How to Write arcsin in Log Form for Integration

[azatkgz]

It seems to that i went wrong way.

Homework Statement

\int \frac{arcsin(e^x)dx}{e^x}

The Attempt at a Solution

=-\frac{arcsin(e^x)}{e^x}+\int \frac{dx}{\sqrt{1-e^{2x}}}


\int \frac{dx}{\sqrt{1-e^{2x}}}=\frac{x}{\sqrt{1-e^{2x}}}+\int \frac{xe^{2x}dx}{(1-e^{2x})^{\frac{3}{2}}}

 

[ppyadof]

Ever thought about writing arcsin in log form (the inverse function of sin when sin is written in complex numbers), that way something might happen between the logs and the exp's. I haven't tried it, so I don't know, its just a suggestion.

 

[azatkgz]

Here is the another way I tried.
u=e^{-x}
-\int arcsin(\frac{1}{u})du=-\int arccsc(u)du=-uarccsc(u)-\int\frac{du}{\sqrt{u^2-1}}

 

[azatkgz]

Than for
u=sec\theta\rightarrow du=\frac{sin\theta d\theta}{cos^2\theta}

 

[azatkgz]

\int\frac{du}{\sqrt{u^2-a}}=-\int\frac{d\theta}{cos\theta}
But I don't know,actually,how to integrate last one.

 

[rocomath]

-\int\frac{d\theta}{\cos{\theta}}

trig identity

-\int\sec{\theta}d\theta

 

[azatkgz]

Ok,than please check everything.
\int \frac{arcsin(e^x)dx}{e^x}

u=e^{-x}

-\int arcsin(\frac{1}{u})du=-\int arccsc(u)du=-uarccsc(u)-\int\frac{du}{\sqrt{u^2-1}}




u=sec\theta\rightarrow du=\frac{sin\theta d\theta}{cos^2\theta}

=-uarccsc(u)+\int\sec{\theta}d\theta

=-uarccsc(u)+ln|sec\theta+tan\theta|

=-e^{-x}arccsc(e^{-x})+ln|e^{-x}+e^{-x}\sqrt{1-\frac{1}{e^{-2x}}}|

 

[azatkgz]

Sorry,I've posted answer to another question here.

 

[Gib Z]

Post 7, you made a sign error.
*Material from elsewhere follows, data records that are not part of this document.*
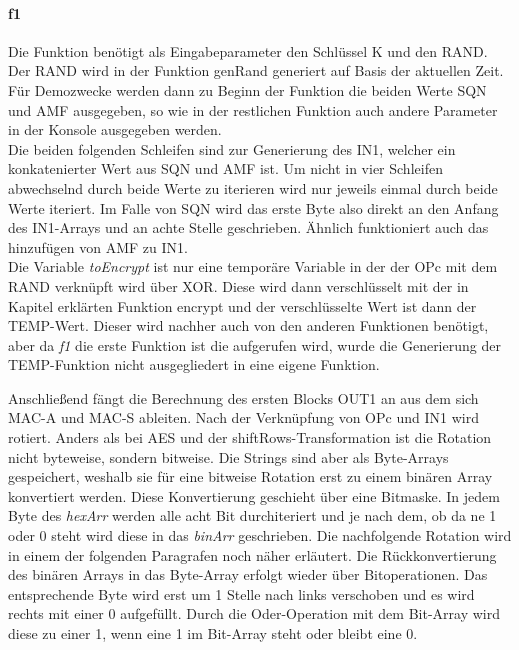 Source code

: 		\paragraph{f1}
		Die Funktion benötigt als Eingabeparameter den Schlüssel K und den RAND. Der RAND wird in der
		Funktion genRand generiert auf Basis der aktuellen Zeit. \\
		Für Demozwecke werden dann zu Beginn der Funktion die beiden Werte SQN und AMF ausgegeben, so
		wie in der restlichen Funktion auch andere Parameter in der Konsole ausgegeben werden. \\
		Die beiden folgenden Schleifen sind zur Generierung des IN1, welcher ein konkatenierter Wert aus
		SQN und AMF ist. Um nicht in vier Schleifen abwechselnd durch beide Werte zu iterieren wird nur
		jeweils einmal durch beide Werte iteriert. Im Falle von SQN wird das erste Byte also direkt an den
		Anfang des IN1-Arrays und an achte Stelle geschrieben. Ähnlich funktioniert auch das hinzufügen von
		AMF zu IN1. \\
		Die Variable \emph{toEncrypt} ist nur eine temporäre Variable in der der OPc mit dem RAND verknüpft
		wird über XOR. Diese wird dann verschlüsselt mit der in Kapitel  erklärten
		Funktion encrypt und der verschlüsselte Wert ist dann der TEMP-Wert. Dieser wird nachher auch von den
		anderen Funktionen benötigt, aber da \emph{f1} die erste Funktion ist die aufgerufen wird, wurde die
		Generierung der TEMP-Funktion nicht ausgegliedert in eine eigene Funktion.
		
		Anschließend fängt die Berechnung des ersten Blocks OUT1 an aus dem sich MAC-A und MAC-S ableiten. Nach
		der Verknüpfung von OPc und IN1 wird rotiert. Anders als bei AES und der shiftRows-Transformation ist die
		Rotation nicht byteweise, sondern bitweise. Die Strings sind aber als Byte-Arrays gespeichert, weshalb sie
		für eine bitweise Rotation erst zu einem binären Array konvertiert werden. Diese Konvertierung geschieht
		über eine Bitmaske. In jedem Byte des \emph{hexArr} werden alle acht Bit durchiteriert und je nach dem, ob
		da ne 1 oder 0 steht wird diese in das \emph{binArr} geschrieben. Die nachfolgende Rotation wird in einem
		der folgenden Paragrafen noch näher erläutert. Die Rückkonvertierung des binären Arrays in das
		Byte-Array erfolgt wieder über Bitoperationen. Das entsprechende Byte wird erst um 1 Stelle nach links
		verschoben und es wird rechts mit einer 0 aufgefüllt. Durch die Oder-Operation mit dem Bit-Array wird diese
		zu einer 1, wenn eine 1 im Bit-Array steht oder bleibt eine 0.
Suddenly the sec integral becomes positive...other than that, the answer is fine, but it would look nicer if you took the e^(-x) under the sqrt sign in the log, as the argument of the log is always positive anyway, no need for absolute value signs.